Beyond the Pledges
4 years, 7 months, 29 days
24 November 2024
As arguments and recriminations over the deal struck at #COP29 continue to reverberate, I look at what was agreed and can’t help feeling it was a lot better than might have been anticipated.
The backlash from emerging market countries is completely understandable and entirely justified, but at the same time I think it risks overemphasising the importance of public sector grants from developed countries and underestimating the importance of mobilising private finance into those markets. Of course free money is always preferred to interest-bearing and perhaps for some there is still ideological objection to private finance. But the simple fact is that far more money is available in the form of private finance and we will never achieve the scale and pace of investment we need in decarbonisation and asset adaptation without harnessing a lot more of it. The big challenge is getting it directed towards emerging markets. So what progress there?
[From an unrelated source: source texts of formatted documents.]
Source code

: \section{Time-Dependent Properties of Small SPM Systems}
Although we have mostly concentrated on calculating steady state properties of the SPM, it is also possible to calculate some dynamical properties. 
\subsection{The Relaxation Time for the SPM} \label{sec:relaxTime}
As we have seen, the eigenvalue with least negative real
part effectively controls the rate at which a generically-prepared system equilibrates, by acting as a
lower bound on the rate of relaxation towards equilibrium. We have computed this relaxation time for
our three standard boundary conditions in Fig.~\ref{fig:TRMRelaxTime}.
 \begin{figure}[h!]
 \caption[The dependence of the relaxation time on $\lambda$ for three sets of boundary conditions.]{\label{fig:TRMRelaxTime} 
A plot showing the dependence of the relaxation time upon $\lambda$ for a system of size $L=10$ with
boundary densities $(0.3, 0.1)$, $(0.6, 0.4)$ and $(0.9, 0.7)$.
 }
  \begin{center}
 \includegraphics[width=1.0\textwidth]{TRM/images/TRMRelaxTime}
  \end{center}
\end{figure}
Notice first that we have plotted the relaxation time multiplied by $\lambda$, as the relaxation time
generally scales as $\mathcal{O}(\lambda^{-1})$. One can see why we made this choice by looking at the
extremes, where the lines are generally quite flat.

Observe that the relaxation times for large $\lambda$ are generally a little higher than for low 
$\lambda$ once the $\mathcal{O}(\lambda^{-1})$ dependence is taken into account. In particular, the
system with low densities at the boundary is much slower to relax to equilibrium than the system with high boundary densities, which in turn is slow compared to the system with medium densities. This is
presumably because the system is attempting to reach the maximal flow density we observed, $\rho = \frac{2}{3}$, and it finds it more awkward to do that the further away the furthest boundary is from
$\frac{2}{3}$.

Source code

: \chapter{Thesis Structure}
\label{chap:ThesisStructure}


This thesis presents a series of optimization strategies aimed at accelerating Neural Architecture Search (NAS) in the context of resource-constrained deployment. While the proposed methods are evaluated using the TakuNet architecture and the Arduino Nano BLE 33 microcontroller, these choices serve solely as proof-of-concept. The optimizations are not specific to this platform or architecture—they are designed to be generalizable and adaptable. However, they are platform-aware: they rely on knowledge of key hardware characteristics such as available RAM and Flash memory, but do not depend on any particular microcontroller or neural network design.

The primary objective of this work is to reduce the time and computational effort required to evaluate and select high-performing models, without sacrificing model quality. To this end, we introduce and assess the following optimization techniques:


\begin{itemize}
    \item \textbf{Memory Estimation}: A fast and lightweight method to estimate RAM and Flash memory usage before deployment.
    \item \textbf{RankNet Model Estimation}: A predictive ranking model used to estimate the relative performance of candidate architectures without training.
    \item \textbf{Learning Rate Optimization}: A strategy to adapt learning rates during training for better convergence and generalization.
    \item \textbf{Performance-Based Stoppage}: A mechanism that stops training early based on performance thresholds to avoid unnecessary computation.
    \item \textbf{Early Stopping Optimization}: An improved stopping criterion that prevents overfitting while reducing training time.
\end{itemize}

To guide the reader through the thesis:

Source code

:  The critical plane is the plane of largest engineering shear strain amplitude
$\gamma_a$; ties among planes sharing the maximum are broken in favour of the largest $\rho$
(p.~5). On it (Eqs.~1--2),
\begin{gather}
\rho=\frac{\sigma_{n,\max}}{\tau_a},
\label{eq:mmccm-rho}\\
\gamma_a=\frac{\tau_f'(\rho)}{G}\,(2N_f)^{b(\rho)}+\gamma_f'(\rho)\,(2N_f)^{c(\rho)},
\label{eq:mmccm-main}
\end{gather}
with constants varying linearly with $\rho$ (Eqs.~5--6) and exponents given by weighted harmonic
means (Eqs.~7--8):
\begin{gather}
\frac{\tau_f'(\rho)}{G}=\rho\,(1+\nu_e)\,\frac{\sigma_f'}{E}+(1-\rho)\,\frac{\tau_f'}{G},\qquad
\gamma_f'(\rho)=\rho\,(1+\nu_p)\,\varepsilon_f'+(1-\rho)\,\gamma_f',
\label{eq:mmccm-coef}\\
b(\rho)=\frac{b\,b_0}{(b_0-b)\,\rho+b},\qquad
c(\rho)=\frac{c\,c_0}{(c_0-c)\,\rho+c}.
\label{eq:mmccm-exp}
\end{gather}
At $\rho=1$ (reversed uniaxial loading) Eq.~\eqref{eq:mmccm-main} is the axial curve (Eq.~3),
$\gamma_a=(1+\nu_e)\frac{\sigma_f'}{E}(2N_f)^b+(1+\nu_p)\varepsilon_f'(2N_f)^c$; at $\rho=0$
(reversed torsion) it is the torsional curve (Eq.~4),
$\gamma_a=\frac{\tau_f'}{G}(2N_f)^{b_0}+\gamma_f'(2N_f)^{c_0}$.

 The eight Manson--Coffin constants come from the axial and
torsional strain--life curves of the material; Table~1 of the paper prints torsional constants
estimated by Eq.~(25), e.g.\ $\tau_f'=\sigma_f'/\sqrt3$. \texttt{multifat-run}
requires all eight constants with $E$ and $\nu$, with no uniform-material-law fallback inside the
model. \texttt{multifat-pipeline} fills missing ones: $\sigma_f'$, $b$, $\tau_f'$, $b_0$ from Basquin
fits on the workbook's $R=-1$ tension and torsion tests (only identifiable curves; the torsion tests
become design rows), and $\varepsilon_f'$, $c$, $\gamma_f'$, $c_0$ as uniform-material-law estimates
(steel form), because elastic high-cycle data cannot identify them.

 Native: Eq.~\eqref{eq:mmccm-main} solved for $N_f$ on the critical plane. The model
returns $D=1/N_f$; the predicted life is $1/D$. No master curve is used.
First carbon markets. Although still foundational in nature, the agreement on how carbon markets will operate at global scale is a breakthrough. It covers standards on how trading and registration of carbon credits will operate both for trades between countries and for a centralised carbon market. The UNFCCC itself declares this good news for developing countries.
Second, lots of innovation is going into ways to accelerate private finance flowing to emerging markets. KPMG’s significant presence at COP29 included Cathy Chen chairing a discussion on a results-based model (‘Pull Finance’).
Third efforts are increasing on concrete steps to unlock capital markets funding to developing markets. The CIF Capital Market Mechanism, launched at COP29, and backed by the World Bank, is a London Stock Exchange inaugural bond issuance initially of $500 million but with plans to grow to $3 billion, aimed at clean energy and technology investments in developing markets.
Interestingly this may go some way to address the problem flagged by The Economist last week: ‘The Africa premium’. This gave significant coverage to the argument that perceived risk of investing in Africa was out of line with the statistical realities, and this ‘bias’ was accentuated by the world’s main rating agencies. Fitch Ratings declaring CCMM an AA+ is a nice example of how mechanisms that bring in good governance and risk diversification can overcome such challenges.
Things like these mean there is real substance behind and reasons to be optimistic about the pledge to scale up finance to developing countries to $1.3 trillion a year by 2035.